Mon Sep 22, 2014, 5:45 AM
As writers, when you write,do you think about how these speech patterns operate in your everyday life, and how choosing those words very carefully can shape the way your characters relate not just to each other, but to the reader? Think about your favorite CRPG, and the kinds of choices you are allowed to make in them. For good or for evil, most systems allow you to make a "kind choice" as well as a "selfish choice" in your conversations, with the implicit dichotomy of good and bad. But how often do you stop to make that same choice when you are talking to people in your real life? Or when you write? Are you consciously aware your words are choices that shape not only others' opinion of you, but your thoughts about yourself, too?

Let's take the example of "I" versus "you".

#1: "It's not my fault I ran from the dragon."

#2: "You'd run from the dragon, too."

Both say the same thing (although the second one is implied that the speaker ran), but have very different effects. Think about how each one makes you feel about the speaker, and what kind of relationship is implied in the address. In #1, the speaker's words could be interpreted as whining, because the speaker is obviously assigning blame away from him//herself. But in example #2, The use of "you" bridges a gap in the words, bringing the audience into the scene with the speaker: running isn't just something the speaker did, it's something anyone would do, even you, yes you, dear reader. While "It's not my fault I ran from the dragon" communicates what the speaker did in a direct way, the second phrasing is much more personal, and communicates a lot more about how the speaker feels. Because "it's not my fault, anyone would do it" is implied, it automatically feels a lot more personal and sympathetic to the reader.

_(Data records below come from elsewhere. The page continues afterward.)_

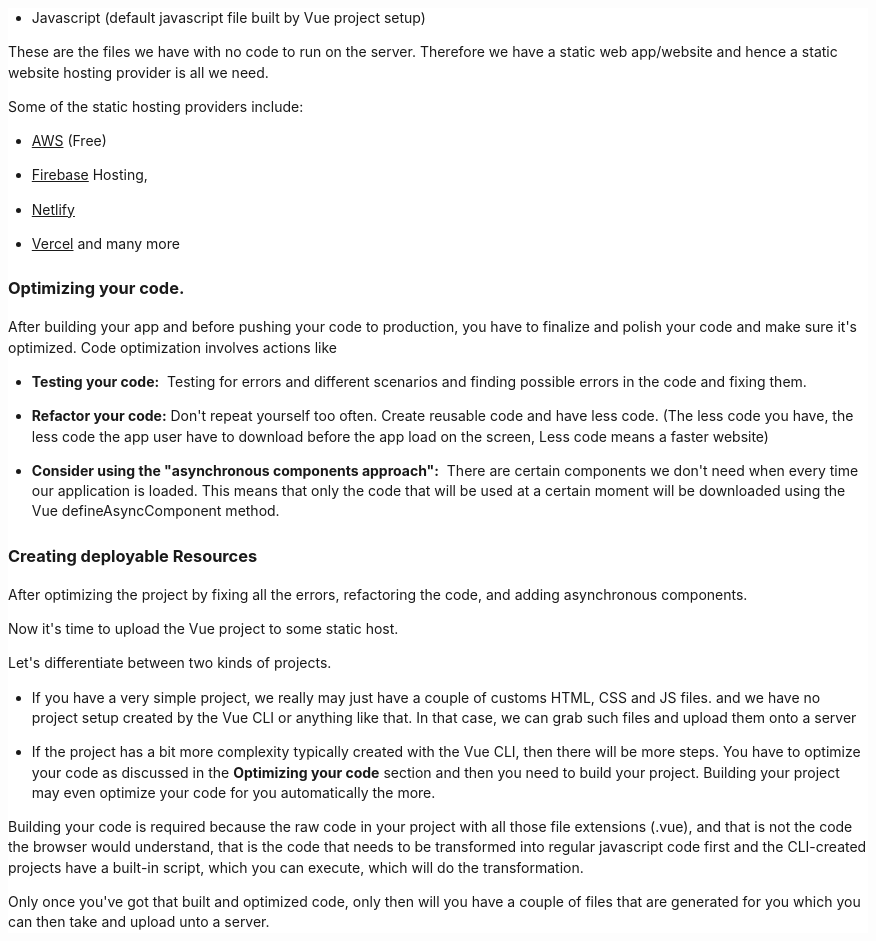 * Javascript (default javascript file built by Vue project setup)
    

These are the files we have with no code to run on the server. Therefore we have a static web app/website and hence a static website hosting provider is all we need.

Some of the static hosting providers include:

* [AWS](https://aws.amazon.com) (Free)
    
* [Firebase](https://console.firebase.google.com) Hosting,
    
* [Netlify](https://www.netlify.com/)
    
* [Vercel](http://vercel.com) and many more
    

### **Optimizing your code.**

After building your app and before pushing your code to production, you have to finalize and polish your code and make sure it's optimized. Code optimization involves actions like

* **Testing your code:**  Testing for errors and different scenarios and finding possible errors in the code and fixing them.
    
* **Refactor your code:** Don't repeat yourself too often. Create reusable code and have less code. (The less code you have, the less code the app user have to download before the app load on the screen, Less code means a faster website)
    
* **Consider using the "asynchronous components approach":**  There are certain components we don't need when every time our application is loaded. This means that only the code that will be used at a certain moment will be downloaded using the Vue defineAsyncComponent method.
    

### **Creating deployable Resources**

After optimizing the project by fixing all the errors, refactoring the code, and adding asynchronous components.

Now it's time to upload the Vue project to some static host.

Let's differentiate between two kinds of projects.

* If you have a very simple project, we really may just have a couple of customs HTML, CSS and JS files. and we have no project setup created by the Vue CLI or anything like that. In that case, we can grab such files and upload them onto a server
    
* If the project has a bit more complexity typically created with the Vue CLI, then there will be more steps. You have to optimize your code as discussed in the **Optimizing your code** section and then you need to build your project. Building your project may even optimize your code for you automatically the more.
    

Building your code is required because the raw code in your project with all those file extensions (.vue), and that is not the code the browser would understand, that is the code that needs to be transformed into regular javascript code first and the CLI-created projects have a built-in script, which you can execute, which will do the transformation.

Only once you've got that built and optimized code, only then will you have a couple of files that are generated for you which you can then take and upload unto a server.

There is a reason we communicate this way which shapes how we think about ourselves and how we interpret the world. When we use "I" statements about our actions, it assigns the blame (or responsibility, or credit) for the way we act directly to ourselves. When when replace the first person with the second person "you," we are preparing the listener for forgiveness by asking for the audience to project themselves into our positions. It elicits sympathy and asks for empathy, which can be either good or bad.

Try these:

"I didn't mean to hit that black cat. But you have to admit it's pretty hard to see at night."

"I took it for granted that she would just be around to take care of me. You see someone everyday like that, you just kind of start to assume they will be around, you know?"

More dangerously, in victims (or imagined victims), the "I" versus "you" can effect powerful changes in how they view the world and their position within it. Dr. Karl Albrecht, in a recent article which inspired this post, writes:

Former actress Robin Givens, interviewed for a recent Time magazine article about partner abuse by celebrity athletes, described her experience of being beaten by heavyweight boxer Mike Tyson. Her choice of words reveals a verbal pattern that’s one of the telltale markers for the mindset of powerlessness. In the conceptual realm of psychosemantics, it’s known as displacement—switching from I pronouns to you pronouns.

Note the alternation between the two patterns in her quotes:

“People ask why I didn’t leave after I was hit the first time. . . . But you feel such inner turmoil and confusion. You want it to be only one time.”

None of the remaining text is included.